● **WORK REQUEST**: For this exercise, repeat each entry exactly as written.

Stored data
★ ★ ★

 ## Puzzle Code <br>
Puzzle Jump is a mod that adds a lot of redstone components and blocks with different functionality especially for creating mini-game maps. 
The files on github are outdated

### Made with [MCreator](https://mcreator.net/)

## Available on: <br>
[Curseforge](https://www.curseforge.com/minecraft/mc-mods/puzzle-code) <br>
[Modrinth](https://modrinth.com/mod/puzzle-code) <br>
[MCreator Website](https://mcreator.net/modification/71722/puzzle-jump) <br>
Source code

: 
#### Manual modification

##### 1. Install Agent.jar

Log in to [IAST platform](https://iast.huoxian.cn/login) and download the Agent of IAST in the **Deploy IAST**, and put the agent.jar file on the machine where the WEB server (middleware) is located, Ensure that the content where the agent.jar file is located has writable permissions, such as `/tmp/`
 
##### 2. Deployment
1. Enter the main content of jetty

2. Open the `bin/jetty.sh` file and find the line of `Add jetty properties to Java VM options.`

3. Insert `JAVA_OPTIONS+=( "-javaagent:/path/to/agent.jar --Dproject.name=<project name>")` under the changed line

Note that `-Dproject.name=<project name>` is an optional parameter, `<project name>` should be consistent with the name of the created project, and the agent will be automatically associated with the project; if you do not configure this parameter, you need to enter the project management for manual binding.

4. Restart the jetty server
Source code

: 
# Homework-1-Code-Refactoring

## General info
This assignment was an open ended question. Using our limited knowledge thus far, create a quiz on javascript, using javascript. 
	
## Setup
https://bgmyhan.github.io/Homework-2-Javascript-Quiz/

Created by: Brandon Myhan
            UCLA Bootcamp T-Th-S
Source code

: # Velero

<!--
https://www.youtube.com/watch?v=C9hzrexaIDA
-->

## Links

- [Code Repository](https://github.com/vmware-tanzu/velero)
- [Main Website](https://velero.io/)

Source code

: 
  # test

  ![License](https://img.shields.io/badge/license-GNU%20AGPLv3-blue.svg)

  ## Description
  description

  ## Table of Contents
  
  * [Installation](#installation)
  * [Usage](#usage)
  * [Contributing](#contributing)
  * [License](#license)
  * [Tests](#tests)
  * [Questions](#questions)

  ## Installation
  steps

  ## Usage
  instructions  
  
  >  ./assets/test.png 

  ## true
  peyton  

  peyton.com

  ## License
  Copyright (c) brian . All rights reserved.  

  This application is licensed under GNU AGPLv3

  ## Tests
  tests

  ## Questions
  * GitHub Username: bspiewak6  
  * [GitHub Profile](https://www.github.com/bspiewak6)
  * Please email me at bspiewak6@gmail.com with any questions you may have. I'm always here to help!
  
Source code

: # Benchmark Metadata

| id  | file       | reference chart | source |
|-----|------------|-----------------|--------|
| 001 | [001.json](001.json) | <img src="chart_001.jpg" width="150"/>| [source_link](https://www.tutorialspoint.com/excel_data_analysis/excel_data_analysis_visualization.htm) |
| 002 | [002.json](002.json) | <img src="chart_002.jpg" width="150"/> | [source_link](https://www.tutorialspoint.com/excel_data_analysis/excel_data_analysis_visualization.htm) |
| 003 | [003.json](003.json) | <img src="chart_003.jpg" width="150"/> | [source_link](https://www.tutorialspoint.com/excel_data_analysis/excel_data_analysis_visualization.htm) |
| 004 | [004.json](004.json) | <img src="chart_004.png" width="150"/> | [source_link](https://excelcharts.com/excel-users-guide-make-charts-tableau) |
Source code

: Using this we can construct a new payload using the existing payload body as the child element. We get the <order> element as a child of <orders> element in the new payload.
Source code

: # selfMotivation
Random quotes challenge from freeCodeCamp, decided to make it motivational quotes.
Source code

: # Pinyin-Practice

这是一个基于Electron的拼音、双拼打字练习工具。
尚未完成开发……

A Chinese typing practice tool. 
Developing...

★ ★ ★

● **EXERCISE RESPONSE**:
 ## Puzzle Code <br>
Puzzle Jump is a mod that adds a lot of redstone components and blocks with different functionality especially for creating mini-game maps. 
The files on github are outdated

### Made with [MCreator](https://mcreator.net/)

## Available on: <br>
[Curseforge](https://www.curseforge.com/minecraft/mc-mods/puzzle-code) <br>
[Modrinth](https://modrinth.com/mod/puzzle-code) <br>
[MCreator Website](https://mcreator.net/modification/71722/puzzle-jump) <br>
Source code

: 
#### Manual modification

##### 1. Install Agent.jar

Log in to [IAST platform](https://iast.huoxian.cn/login) and download the Agent of IAST in the **Deploy IAST**, and put the agent.jar file on the machine where the WEB server (middleware) is located, Ensure that the content where the agent.jar file is located has writable permissions, such as `/tmp/`
 
##### 2. Deployment
1. Enter the main content of jetty

2. Open the `bin/jetty.sh` file and find the line of `Add jetty properties to Java VM options.`

3. Insert `JAVA_OPTIONS+=( "-javaagent:/path/to/agent.jar --Dproject.name=<project name>")` under the changed line

Note that `-Dproject.name=<project name>` is an optional parameter, `<project name>` should be consistent with the name of the created project, and the agent will be automatically associated with the project; if you do not configure this parameter, you need to enter the project management for manual binding.

4. Restart the jetty server
Source code

: 
# Homework-1-Code-Refactoring

## General info
This assignment was an open ended question. Using our limited knowledge thus far, create a quiz on javascript, using javascript. 
	
## Setup
https://bgmyhan.github.io/Homework-2-Javascript-Quiz/

Created by: Brandon Myhan
            UCLA Bootcamp T-Th-S
Source code

: # Velero

<!--
https://www.youtube.com/watch?v=C9hzrexaIDA
-->

## Links

- [Code Repository](https://github.com/vmware-tanzu/velero)
- [Main Website](https://velero.io/)

Source code

: 
  # test

  ![License](https://img.shields.io/badge/license-GNU%20AGPLv3-blue.svg)

  ## Description
  description

  ## Table of Contents
  
  * [Installation](#installation)
  * [Usage](#usage)
  * [Contributing](#contributing)
  * [License](#license)
  * [Tests](#tests)
  * [Questions](#questions)

  ## Installation
  steps

  ## Usage
  instructions  
  
  >  ./assets/test.png 

  ## true
  peyton  

  peyton.com

  ## License
  Copyright (c) brian . All rights reserved.  

  This application is licensed under GNU AGPLv3

  ## Tests
  tests

  ## Questions
  * GitHub Username: bspiewak6  
  * [GitHub Profile](https://www.github.com/bspiewak6)
  * Please email me at bspiewak6@gmail.com with any questions you may have. I'm always here to help!
  
Source code

: # Benchmark Metadata

| id  | file       | reference chart | source |
|-----|------------|-----------------|--------|
| 001 | [001.json](001.json) | <img src="chart_001.jpg" width="150"/>| [source_link](https://www.tutorialspoint.com/excel_data_analysis/excel_data_analysis_visualization.htm) |
| 002 | [002.json](002.json) | <img src="chart_002.jpg" width="150"/> | [source_link](https://www.tutorialspoint.com/excel_data_analysis/excel_data_analysis_visualization.htm) |
| 003 | [003.json](003.json) | <img src="chart_003.jpg" width="150"/> | [source_link](https://www.tutorialspoint.com/excel_data_analysis/excel_data_analysis_visualization.htm) |
| 004 | [004.json](004.json) | <img src="chart_004.png" width="150"/> | [source_link](https://excelcharts.com/excel-users-guide-make-charts-tableau) |
Source code

: Using this we can construct a new payload using the existing payload body as the child element. We get the <order> element as a child of <orders> element in the new payload.
Source code

: # selfMotivation
Random quotes challenge from freeCodeCamp, decided to make it motivational quotes.
Source code

: # Pinyin-Practice

这是一个基于Electron的拼音、双拼打字练习工具。
尚未完成开发……

A Chinese typing practice tool. 
Developing...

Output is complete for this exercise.